▸ **Exercise requirements**:
The expected output is every line from the one containing "## Breakdown.." to the end of the data below, exactly, and no other line.

Records supplied Block Start

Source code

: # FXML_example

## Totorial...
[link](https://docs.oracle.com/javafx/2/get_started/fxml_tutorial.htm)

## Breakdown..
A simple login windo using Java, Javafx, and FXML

Records supplied Block End

▸ **Exercise answer**:
## Breakdown..
A simple login windo using Java, Javafx, and FXML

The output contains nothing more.